The very first rhing I had to teach Calsey, the female was WAIT and STAY; while Twitch, the male had to learn
"do your excercise and take your reward, even though she is staring at you!!!"
Now, how do you trian "wait" and "stay"?You need patience and have to clench your teeth, when in the beginning one of your birds will be chased away or bullied a lot of times.
You start training, reward one bird, then train the other.
If the bullying one interferes,
you reward the bullied one.
I had to follow mine with the millet the first couple of times.
Now you wait, until the bullier goes back to its training branch or perch and does NOT fix the other bird with its eys.
C/t and a lot of praise.
Now, everytime your bullier sits in its place, not fixing the partner bird you c/t.
Do it also if the bullier sits in any place outside of trianing times, c/t, wait, say "wait", c/t, many times shortly after one another and the extend the time between "wait" and c/t.
Most important in my experience:
Reward the bullied bird everytime it has been chased away or intimidated.
Ask it to do a small exercise it can already do fluently and then reward it generously.
The "victim" learns, that even though it has been chase away, it get the millet.
The bullier learns, that chasing away the partner deprives it of all the millet which the partner now receives; cruel game!!!
Beware:
When the bullier has learned to "wait" and "stay"...the former victim will try tofetch the other one's reward or start bullying; having learned that it is always so gerneously rewarded!
My little bullier now, Keisha-May, has casually learned to fly back to its training branch when I point to it.
So it goes:
Twitch is doing his excercise; Keisha-May flies on him

; he flees.
I reward him, ask him to do a favrite exercise, reward him; Keisha-May looks at me confusedly.

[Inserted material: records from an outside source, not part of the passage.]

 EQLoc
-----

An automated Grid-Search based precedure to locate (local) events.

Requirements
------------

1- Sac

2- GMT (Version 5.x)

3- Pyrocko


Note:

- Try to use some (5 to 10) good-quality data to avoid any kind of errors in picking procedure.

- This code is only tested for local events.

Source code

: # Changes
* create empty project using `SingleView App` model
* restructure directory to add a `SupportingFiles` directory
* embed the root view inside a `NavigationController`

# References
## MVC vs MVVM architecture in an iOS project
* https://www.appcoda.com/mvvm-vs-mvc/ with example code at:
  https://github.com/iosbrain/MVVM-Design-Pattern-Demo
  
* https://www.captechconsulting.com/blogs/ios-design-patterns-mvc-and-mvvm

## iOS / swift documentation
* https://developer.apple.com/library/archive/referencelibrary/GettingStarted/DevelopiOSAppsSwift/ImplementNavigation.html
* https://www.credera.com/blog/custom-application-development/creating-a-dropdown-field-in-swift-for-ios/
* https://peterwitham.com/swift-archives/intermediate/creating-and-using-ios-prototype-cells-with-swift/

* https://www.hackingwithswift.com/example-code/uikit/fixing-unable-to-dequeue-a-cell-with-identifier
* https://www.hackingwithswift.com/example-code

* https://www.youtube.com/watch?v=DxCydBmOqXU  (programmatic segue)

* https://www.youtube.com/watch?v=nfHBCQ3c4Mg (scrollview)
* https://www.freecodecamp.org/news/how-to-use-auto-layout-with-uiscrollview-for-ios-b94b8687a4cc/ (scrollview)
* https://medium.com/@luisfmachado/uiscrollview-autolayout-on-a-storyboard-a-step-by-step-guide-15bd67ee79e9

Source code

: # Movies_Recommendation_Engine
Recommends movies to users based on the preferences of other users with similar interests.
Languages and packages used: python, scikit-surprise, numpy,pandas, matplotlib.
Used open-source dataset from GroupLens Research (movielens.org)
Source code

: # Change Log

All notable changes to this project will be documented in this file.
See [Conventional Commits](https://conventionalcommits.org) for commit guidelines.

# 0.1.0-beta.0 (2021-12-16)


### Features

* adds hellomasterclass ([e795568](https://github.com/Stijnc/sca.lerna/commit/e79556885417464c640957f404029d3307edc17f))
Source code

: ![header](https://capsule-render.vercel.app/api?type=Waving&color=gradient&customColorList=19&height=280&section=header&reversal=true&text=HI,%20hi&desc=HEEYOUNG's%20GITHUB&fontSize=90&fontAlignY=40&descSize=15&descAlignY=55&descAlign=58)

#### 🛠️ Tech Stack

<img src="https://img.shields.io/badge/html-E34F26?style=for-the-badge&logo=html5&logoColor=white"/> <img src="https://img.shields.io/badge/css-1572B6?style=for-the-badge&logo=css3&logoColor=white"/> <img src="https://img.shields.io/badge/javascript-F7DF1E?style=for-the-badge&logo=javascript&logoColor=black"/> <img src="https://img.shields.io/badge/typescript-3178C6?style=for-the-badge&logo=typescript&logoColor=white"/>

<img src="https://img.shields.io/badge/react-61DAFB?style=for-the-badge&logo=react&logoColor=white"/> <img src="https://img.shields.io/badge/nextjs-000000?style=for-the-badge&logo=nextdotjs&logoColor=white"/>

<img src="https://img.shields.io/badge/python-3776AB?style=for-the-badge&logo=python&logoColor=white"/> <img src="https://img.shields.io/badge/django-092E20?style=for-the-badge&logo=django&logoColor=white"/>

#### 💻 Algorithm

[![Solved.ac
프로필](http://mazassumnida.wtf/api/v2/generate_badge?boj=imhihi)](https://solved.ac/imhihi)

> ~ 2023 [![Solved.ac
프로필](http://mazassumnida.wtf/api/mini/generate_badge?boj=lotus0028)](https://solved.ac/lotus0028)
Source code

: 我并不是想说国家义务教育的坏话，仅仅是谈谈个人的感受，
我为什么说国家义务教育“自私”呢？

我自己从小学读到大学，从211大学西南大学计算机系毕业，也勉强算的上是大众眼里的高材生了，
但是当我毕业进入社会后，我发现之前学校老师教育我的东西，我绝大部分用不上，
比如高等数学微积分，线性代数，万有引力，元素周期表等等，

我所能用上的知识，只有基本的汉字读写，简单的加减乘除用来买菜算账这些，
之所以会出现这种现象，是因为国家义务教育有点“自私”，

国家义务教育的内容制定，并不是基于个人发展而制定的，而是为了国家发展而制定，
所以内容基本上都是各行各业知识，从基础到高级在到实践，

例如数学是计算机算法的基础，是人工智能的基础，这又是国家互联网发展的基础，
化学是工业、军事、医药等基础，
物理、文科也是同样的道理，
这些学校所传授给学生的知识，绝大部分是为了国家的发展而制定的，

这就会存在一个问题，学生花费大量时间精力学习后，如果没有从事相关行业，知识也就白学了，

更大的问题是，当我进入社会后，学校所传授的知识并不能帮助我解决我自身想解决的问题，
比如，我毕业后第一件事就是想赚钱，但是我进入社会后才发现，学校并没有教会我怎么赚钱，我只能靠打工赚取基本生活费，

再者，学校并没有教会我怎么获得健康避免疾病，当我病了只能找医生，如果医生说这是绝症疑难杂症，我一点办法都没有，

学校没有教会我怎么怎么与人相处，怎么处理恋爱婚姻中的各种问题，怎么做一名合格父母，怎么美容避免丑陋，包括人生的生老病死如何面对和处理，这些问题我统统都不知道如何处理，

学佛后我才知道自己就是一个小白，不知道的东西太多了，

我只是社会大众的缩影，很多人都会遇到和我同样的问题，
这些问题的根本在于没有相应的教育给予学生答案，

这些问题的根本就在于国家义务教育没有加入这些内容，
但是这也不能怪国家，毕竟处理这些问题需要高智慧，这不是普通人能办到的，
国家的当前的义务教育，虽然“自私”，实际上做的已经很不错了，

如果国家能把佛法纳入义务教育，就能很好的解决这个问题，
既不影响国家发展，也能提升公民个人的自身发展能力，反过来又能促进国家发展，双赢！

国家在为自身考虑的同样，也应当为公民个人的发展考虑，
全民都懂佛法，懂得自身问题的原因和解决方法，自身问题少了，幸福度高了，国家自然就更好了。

I point to her branch, say "Keisha-May" and up she goes, hectically looking bck at me to reach up for her with a millet in my hand!
Advantages of training birds together:- They may feel safer.
- They learn from one another (jealousy!!): The bird that just watches skips whole steps and suddenly shows the complete excercise that has been practiced with its partner for the last days!!!
- They LEARN to wait, stay, "be freindly" i. e. sit near each other without bullying during training times (mine do that sometimes to show me that they are ready for clickering now!)
- It makes them more creative.
Everytime one of my birds gets bored = impatient, (s)he shows me something that (s)he wants to be rewarded for, like "Hey, look what I'm doing - now come over here and give ME that millet!!!"
for the time being, Twitch "goes away" and Keisha-May "looks at me" (sometimes I sit there wondering why that bird is staring at me!!!??? - oh she's demonstraing "look at me"!!

) or hangs upside-down from her branch.
- New exercises are learned MUCH quicker in competition with one another as every bird wants to have the BIGGEST Reward FIRST.
The only very important rule is:Do NEVER, NEVER, NEVER reward a billying bird!!!
Instead, demonstrativly reward the bullied bird(s).